I thought about that too. But I do have a benefit that my motors does not have a counterweight ;-)

The Picopter is exactly what I have in mind ;-) Easy and clean build and small enough for travelling. If you carry that little guy you don't need a business card if somebody is asking you "Hey, what are you doing?"


This is a family-ish site. :D

I believe that the first Low/HIGH is the "hey there is a command coming", and, the next 32 HIGH pulses are the command.

I, however, must bow to your ability to swing assembly, even on a PIC.

But that's one more thing under my belt. As our illustrious leader Frits once said and I think I've heard CtC say it as well "the fun is not in thinking you know it all but just how little you do know of what there is to be known"
I might come across as a bit of a pic and assembly fan but the truth is once you've invested as much time into learning a system and a Manufacturers way of delivering information you tend to want to make as much use of it as possible.
I had a foray into Python programming with a Udacity course and it ruined me. I couldn't think straight when I went back to assembly, lol.

It sounds like your using a cutdown Sony protocol the same as I do with the Micro Magician. I ignore the device code and only look at the first 7 bits which is the actual command.
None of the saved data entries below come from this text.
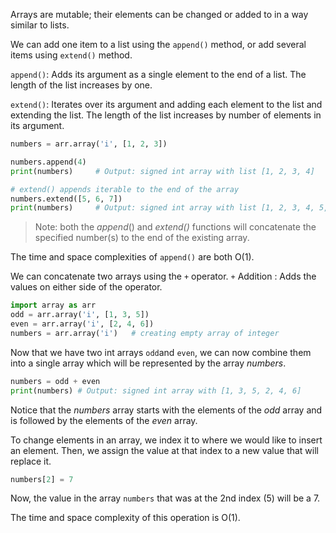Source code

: <!--title={Adding or Changing Elements}-->

Arrays are mutable; their elements can be changed or added to in a way similar to lists.

We can add one item to a list using the `append()` method, or add several items using `extend()` method.

```append()```: Adds its argument as a single element to the end of a list. The length of the list increases by one.

```extend()```: Iterates over its argument and adding each element to the list and extending the list. The length of the list increases by number of elements in its argument.

```python
numbers = arr.array('i', [1, 2, 3])

numbers.append(4)
print(numbers)     # Output: signed int array with list [1, 2, 3, 4]

# extend() appends iterable to the end of the array
numbers.extend([5, 6, 7]) 
print(numbers)     # Output: signed int array with list [1, 2, 3, 4, 5, 6, 7]
```

> Note: both the *append*() and *extend()* functions will concatenate the specified number(s) to the end of the existing array.

The time and space complexities of `append()` are both O(1).

We can concatenate two arrays using the `+` operator.
`+` Addition : Adds the values on either side of the operator.

```python
import array as arr
odd = arr.array('i', [1, 3, 5])
even = arr.array('i', [2, 4, 6])
numbers = arr.array('i')   # creating empty array of integer
```

Now that we have two int arrays `odd`and `even`, we can now combine them into a single array which will be represented by the array *numbers*.

```python
numbers = odd + even
print(numbers) # Output: signed int array with [1, 3, 5, 2, 4, 6]
```

Notice that the *numbers* array starts with the elements of the *odd* array and is followed by the elements of the *even* array.

To change elements in an array, we index it to where we would like to insert an element. Then, we assign the value at that index to a new value that will replace it. 

```python
numbers[2] = 7
```

Now, the value in the array `numbers` that was at the 2nd index (5) will be a 7. 

The time and space complexity of this operation is O(1).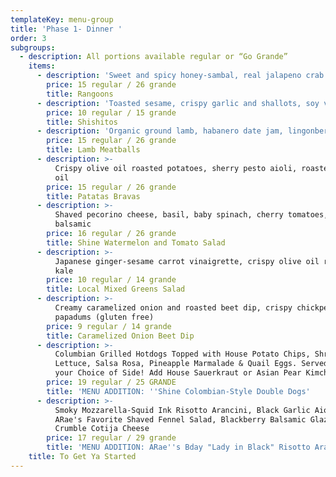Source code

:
 ```yaml
---
templateKey: menu-group
title: 'Phase 1- Dinner '
order: 3
subgroups:
  - description: All portions available regular or “Go Grande”
    items:
      - description: 'Sweet and spicy honey-sambal, real jalapeno crab filling'
        price: 15 regular / 26 grande
        title: Rangoons
      - description: 'Toasted sesame, crispy garlic and shallots, soy vinaigrette'
        price: 10 regular / 15 grande
        title: Shishitos
      - description: 'Organic ground lamb, habanero date jam, lingonberry (gluten free)'
        price: 15 regular / 26 grande
        title: Lamb Meatballs
      - description: >-
          Crispy olive oil roasted potatoes, sherry pesto aioli, roasted garlic
          oil
        price: 15 regular / 26 grande
        title: Patatas Bravas
      - description: >-
          Shaved pecorino cheese, basil, baby spinach, cherry tomatoes, aged
          balsamic
        price: 16 regular / 26 grande
        title: Shine Watermelon and Tomato Salad
      - description: >-
          Japanese ginger-sesame carrot vinaigrette, crispy olive oil roasted
          kale
        price: 10 regular / 14 grande
        title: Local Mixed Greens Salad
      - description: >-
          Creamy caramelized onion and roasted beet dip, crispy chickpea
          papadums (gluten free)
        price: 9 regular / 14 grande
        title: Caramelized Onion Beet Dip
      - description: >-
          Columbian Grilled Hotdogs Topped with House Potato Chips, Shredded
          Lettuce, Salsa Rosa, Pineapple Marmalade & Quail Eggs. Served with
          your Choice of Side! Add House Sauerkraut or Asian Pear Kimchi for $2
        price: 19 regular / 25 GRANDE
        title: 'MENU ADDITION: ''Shine Colombian-Style Double Dogs'
      - description: >-
          Smoky Mozzarella-Squid Ink Risotto Arancini, Black Garlic Aioli,
          ARae's Favorite Shaved Fennel Salad, Blackberry Balsamic Glaze &
          Crumble Cotija Cheese 
        price: 17 regular / 29 grande
        title: 'MENU ADDITION: ARae''s Bday "Lady in Black" Risotto Arancini '
    title: To Get Ya Started
---
```


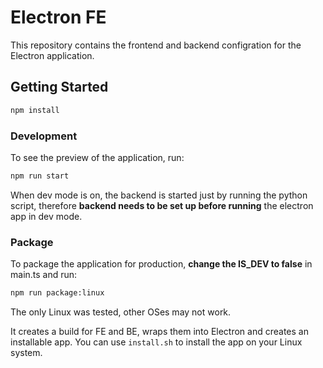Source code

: # Electron FE

This repository contains the frontend and backend configration for the Electron application.

## Getting Started

```bash
npm install
```

### Development

To see the preview of the application, run:

```bash
npm run start
```

When dev mode is on, the backend is started just by running the python script, therefore
**backend needs to be set up before running** the electron app in dev mode.

### Package

To package the application for production, **change the IS_DEV to false** in main.ts and run:

```bash
npm run package:linux
```

The only Linux was tested, other OSes may not work.

It creates a build for FE and BE, wraps them into Electron and creates an installable app.
You can use `install.sh` to install the app on your Linux system.
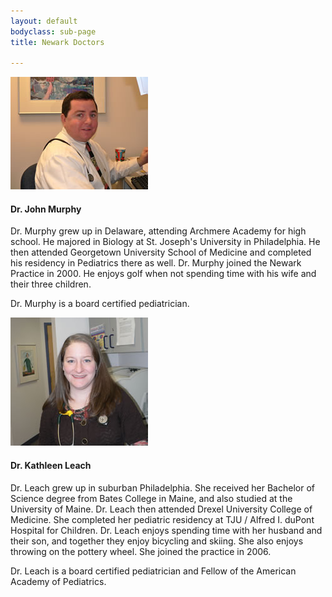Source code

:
 ```yaml
---
layout: default
bodyclass: sub-page
title: Newark Doctors

---
```


<div class="media"> 
	<div class="media-left"> 
		<img class="media-object" alt="Photo of Dr. John Murphy" src="images/Jack.jpg">  
	</div> 
	<div class="media-body"> 
		<h4 class="media-heading">Dr. John Murphy</h4> 
		<p>Dr. Murphy grew up in Delaware, attending Archmere Academy for high school. He majored in Biology at St. Joseph's University in Philadelphia. He then attended Georgetown University School of Medicine and completed his residency in Pediatrics there as well. Dr. Murphy joined the Newark Practice in 2000. He enjoys golf when not spending time with his wife and their three children.</p>
		<p>Dr. Murphy is a board certified pediatrician.</p>
	</div> 
</div>

<div class="media"> 
	<div class="media-left"> 
		<img class="media-object" alt="Photo of Dr. Kathleen Leach" src="images/KAL.jpg">  
	</div> 
	<div class="media-body"> 
		<h4 class="media-heading">Dr. Kathleen Leach</h4> 
		<p>Dr. Leach grew up in suburban Philadelphia. She received her Bachelor of Science degree from Bates College in Maine, and also studied at the University of Maine. Dr. Leach then attended Drexel University College of Medicine. She completed her pediatric residency at TJU / Alfred I. duPont Hospital for Children. Dr. Leach enjoys spending time with her husband and their son, and together they enjoy bicycling and skiing. She also enjoys throwing on the pottery wheel. She joined the practice in 2006.</p>
		<p>Dr. Leach is a board certified pediatrician and Fellow of the American Academy of Pediatrics.</p>
	</div> 

</div>

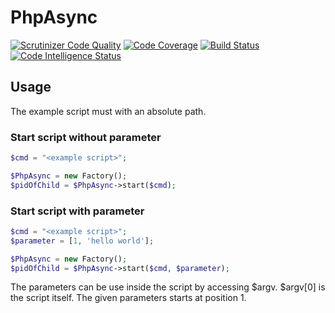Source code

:# PhpAsync
[![Scrutinizer Code Quality](https://scrutinizer-ci.com/g/fgluecks/PhpAsync/badges/quality-score.png?b=master)](https://scrutinizer-ci.com/g/fgluecks/PhpAsync/?branch=master)
[![Code Coverage](https://scrutinizer-ci.com/g/fgluecks/PhpAsync/badges/coverage.png?b=master)](https://scrutinizer-ci.com/g/fgluecks/PhpAsync/?branch=master)
[![Build Status](https://scrutinizer-ci.com/g/fgluecks/PhpAsync/badges/build.png?b=master)](https://scrutinizer-ci.com/g/fgluecks/PhpAsync/build-status/master)
[![Code Intelligence Status](https://scrutinizer-ci.com/g/fgluecks/PhpAsync/badges/code-intelligence.svg?b=master)](https://scrutinizer-ci.com/code-intelligence)

## Usage

The example script must with an absolute path.
### Start script without parameter
```php
$cmd = "<example script>";

$PhpAsync = new Factory();
$pidOfChild = $PhpAsync->start($cmd);
```

### Start script with parameter
```php
$cmd = "<example script>";
$parameter = [1, 'hello world'];

$PhpAsync = new Factory();
$pidOfChild = $PhpAsync->start($cmd, $parameter);
```
The parameters can be use inside the script by accessing $argv.
$argv[0] is the script itself. The given parameters starts at position 1.
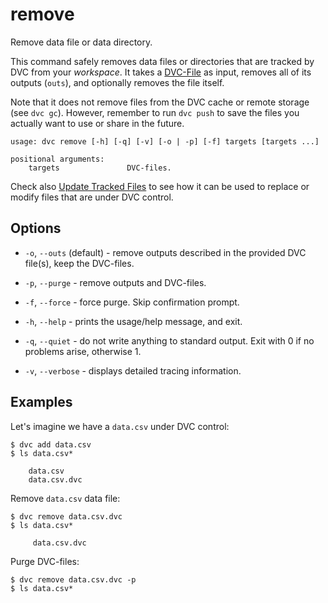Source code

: # remove

Remove data file or data directory.

This command safely removes data files or directories that are tracked by DVC
from your _workspace_. It takes a [DVC-File](/doc/user-guide/dvc-file-format) as
input, removes all of its outputs (`outs`), and optionally removes the file
itself.

Note that it does not remove files from the DVC cache or remote storage (see
`dvc gc`). However, remember to run `dvc push` to save the files you actually
want to use or share in the future.

```usage
usage: dvc remove [-h] [-q] [-v] [-o | -p] [-f] targets [targets ...]

positional arguments:
    targets               DVC-files.
```

Check also [Update Tracked Files](/doc/user-guide/update-tracked-file) to see
how it can be used to replace or modify files that are under DVC control.

## Options

- `-o`, `--outs` (default) - remove outputs described in the provided DVC
  file(s), keep the DVC-files.

- `-p`, `--purge` - remove outputs and DVC-files.

- `-f`, `--force` - force purge. Skip confirmation prompt.

- `-h`, `--help` - prints the usage/help message, and exit.

- `-q`, `--quiet` - do not write anything to standard output. Exit with 0 if no
  problems arise, otherwise 1.

- `-v`, `--verbose` - displays detailed tracing information.

## Examples

Let's imagine we have a `data.csv` under DVC control:

```dvc
$ dvc add data.csv
$ ls data.csv*

    data.csv
    data.csv.dvc
```

Remove `data.csv` data file:

```dvc
$ dvc remove data.csv.dvc
$ ls data.csv*

     data.csv.dvc
```

Purge DVC-files:

```dvc
$ dvc remove data.csv.dvc -p
$ ls data.csv*
```
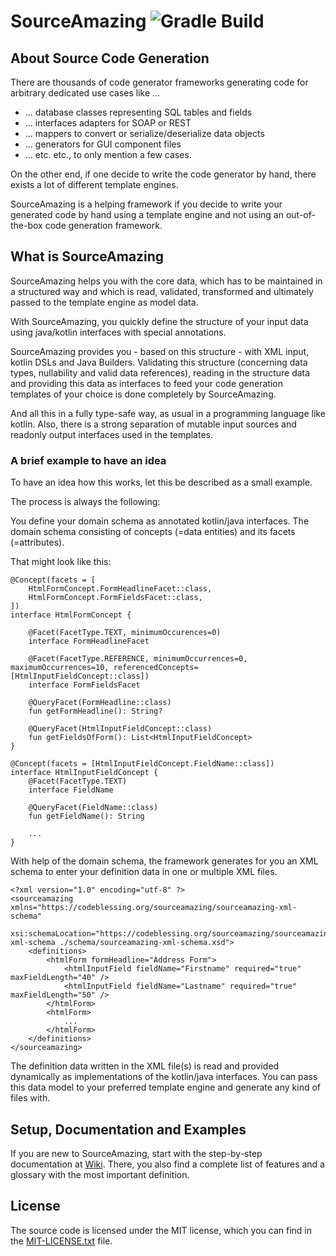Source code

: # SourceAmazing ![Gradle Build](https://github.com/code-blessing/sourceamazing/actions/workflows/build-gradle-project.yml/badge.svg)

## About Source Code Generation

There are thousands of code generator frameworks generating code for 
arbitrary dedicated use cases like ...
* ... database classes representing SQL tables and fields
* ... interfaces adapters for SOAP or REST
* ... mappers to convert or serialize/deserialize data objects
* ... generators for GUI component files 
* ... etc. etc., to only mention a few cases.

On the other end, if one decide to write the code generator by hand, 
there exists a lot of different template engines. 

SourceAmazing is a helping framework if you decide to write your generated
code by hand using a template engine and not using an out-of-the-box code
generation framework.

## What is SourceAmazing

SourceAmazing helps you with the core data, which has to be maintained in 
a structured way and which is read, validated, transformed and ultimately 
passed to the template engine as model data.

With SourceAmazing, you quickly define the structure of your input data 
using java/kotlin interfaces with special annotations.

SourceAmazing provides you - based on this structure -  with XML input, kotlin
DSLs and Java Builders. Validating this structure (concerning data types, 
nullability and valid data references), reading in the structure 
data and providing this data as interfaces to feed your code generation 
templates of your choice is done completely by SourceAmazing.

And all this in a fully type-safe way, as usual in a programming language like 
kotlin. Also, there is a strong separation of mutable input sources and readonly 
output interfaces used in the templates.

### A brief example to have an idea

To have an idea how this works, let this be described as a small example.

The process is always the following:

You define your domain schema as annotated kotlin/java interfaces.
The domain schema consisting of concepts (=data entities) and its 
facets (=attributes).

That might look like this:

```
@Concept(facets = [
    HtmlFormConcept.FormHeadlineFacet::class,
    HtmlFormConcept.FormFieldsFacet::class,
])
interface HtmlFormConcept {

    @Facet(FacetType.TEXT, minimumOccurences=0)
    interface FormHeadlineFacet

    @Facet(FacetType.REFERENCE, minimumOccurrences=0, maximumOccurrences=10, referencedConcepts=[HtmlInputFieldConcept::class])
    interface FormFieldsFacet

    @QueryFacet(FormHeadline::class)
    fun getFormHeadline(): String?

    @QueryFacet(HtmlInputFieldConcept::class)
    fun getFieldsOfForm(): List<HtmlInputFieldConcept>
}

@Concept(facets = [HtmlInputFieldConcept.FieldName::class])
interface HtmlInputFieldConcept {
    @Facet(FacetType.TEXT)
    interface FieldName

    @QueryFacet(FieldName::class)
    fun getFieldName(): String

    ...
}

```

With help of the domain schema, the framework generates for you 
an XML schema to enter your definition data in one or multiple XML files.
```
<?xml version="1.0" encoding="utf-8" ?>
<sourceamazing xmlns="https://codeblessing.org/sourceamazing/sourceamazing-xml-schema"
               xsi:schemaLocation="https://codeblessing.org/sourceamazing/sourceamazing-xml-schema ./schema/sourceamazing-xml-schema.xsd">
    <definitions>
        <htmlForm formHeadline="Address Form">
            <htmlInputField fieldName="Firstname" required="true" maxFieldLength="40" />
            <htmlInputField fieldName="Lastname" required="true" maxFieldLength="50" />
        </htmlForm>
        <htmlForm>
            ...
        </htmlForm>
    </definitions>
</sourceamazing>

```

The definition data written in the XML file(s) is read and provided 
dynamically as implementations of the kotlin/java interfaces. You can 
pass this data model to your preferred template engine 
and generate any kind of files with.

## Setup, Documentation and Examples

If you are new to SourceAmazing, start with the step-by-step 
documentation at [Wiki](https://github.com/code-blessing/sourceamazing/wiki).
There, you also find a complete list of features and a glossary with the most important definition.

## License

The source code is licensed under the MIT license, which you can find in
the [MIT-LICENSE.txt](MIT-LICENSE.txt) file.
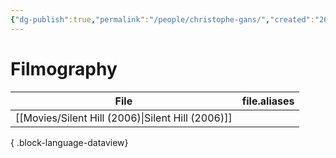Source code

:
 ```yaml
---
{"dg-publish":true,"permalink":"/people/christophe-gans/","created":"2025-02-16","updated":"2025-02-16"}
---
```



# Filmography

| File                                                 | file.aliases |
| ---------------------------------------------------- | ------------ |
| [[Movies/Silent Hill (2006)\|Silent Hill (2006)]] | <ul></ul>    |

{ .block-language-dataview}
I looked at several different button signals from my tv remote but couldn't decipher the system easily. As you can see in the top picture apart from a long bit pattern, the bits are actually represented by the high state as against low in Sony's IR protocol.
I intend to use this shortened Sony system for communication between swarmbots as well. I'm thinking that I can send multiple bytes to relay information. Similar to the full length Sony signal. If a bot receives an 'M' for message it will know to listen for a second byte containing the message and perhaps a third byte indicating which swarmbot sent it.

Ok, as a former fisherman I will forgive you the red/green messup... :-)

Interesting remote but sorry to tell you, I am more interested in the swarm bot you mentioned ;-)

Like your swarmbot project inspired me. I'm not sure if the pager motors are a good idea yet but the motors you used, while neat, I can only find for about 4 dollars each as against 80 cents each for the pager motors.
I am also wondering how far I can take it with an 8 pin pic and 2k program memory, 128 bytes ram and 256 bytes eeprom, lol.
The cost isn't really a big issue as I've also got most of the materials for a set of 10 larger swarmbots but you had me intrigued so much at your target of 5 dollars a piece so I thought I'd see if I could do it for that price.